Can it be supposed that a Legislature would require a Board of Commissioners to secure a fair hearing to the party to be affected and yet would not permit some unknown party to draft an ordinance, specifying rates and regulations, without the knowledge of any facts, and submit such ordinance to the popular vote where there can neither be an investigation nor any character of ascertainment of the facts? That would be to place upon the language of the charter an unreasonable construction. If the charter provided for the submission of such issues to the voters at large, its validity would, at least, be questionable. In Telephone Co. v. Los Angeles,
"The charter of the city also contains a provision that upon petition of fifteen percent of the voters of the city any ordinance proposed must be submitted to the people and may be by them adopted. It is said, therefore, that the power of rate regulation might be, in this manner, exercised directly by the electorate at large. It may well be doubted whether such a result was contemplated by the Legislature. There are certainly grave objections to the exercise of such a power, requiring a careful and minute investigation of facts and figures, by the general body of the people, however intelligent and right-minded."
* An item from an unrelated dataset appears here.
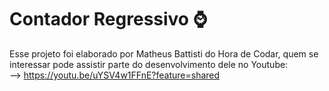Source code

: # Contador Regressivo ⌚  
  
Esse projeto foi elaborado por Matheus Battisti do Hora de Codar, quem se interessar pode assistir parte do desenvolvimento dele no Youtube:  
--> https://youtu.be/uYSV4w1FFnE?feature=shared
The charter of a city is to its citizens and officers the measure of their authority over persons and property. That charter secured to the plaintiff in error "a fair hearing," and, as such hearing was not and could not be had in the adoption of this ordinance, it was not enacted in accordance with the charter and is void.
There is no conflict between paragraph 1 of article 3 and paragraph 27 of section 8 herein copied. They refer to different subjects of legislation and each can be sustained and applied to its subjects. There is nothing in our Constitution which forbids the Legislature to submit proper subjects to the voters of a city by the initiative. The authority of the Legislature in creating municipal corporations is ample for such purpose. Brown v. City of Galveston,
Counsel for the city invoke this provision of the charter: "And provided further, that the specification of particular powers herein authorized shall never be construed as a limitation upon the general powers herein granted, it being intended by this Act to grant and *122 bestow upon the inhabitants of the city of Dallas full power of self-government, and it shall have and exercise all powers of municipal government not prohibited by this charter, or by some general law of the State of Texas, or by the provisions of the Constitution of the State of Texas."
A municipal corporation possesses no power not derived from its charter, therefore, the general terms, "full powers of self-government," and "all powers of municipal government not prohibited by this charter," add nothing to the terms of the charter. We still must look to the charter for the authority to sustain an act done by the corporation. 28 Cyc., 258, B. Powers; City of Brenham v. Water Co.,
The charter of the city of Dallas committed the authority to fix and regulate rates of telephone companies to the Board of Commissioners, which is not a special power, but is the prescribed method of executing a general power; therefore, the clause invoked and quoted above is not applicable to these facts.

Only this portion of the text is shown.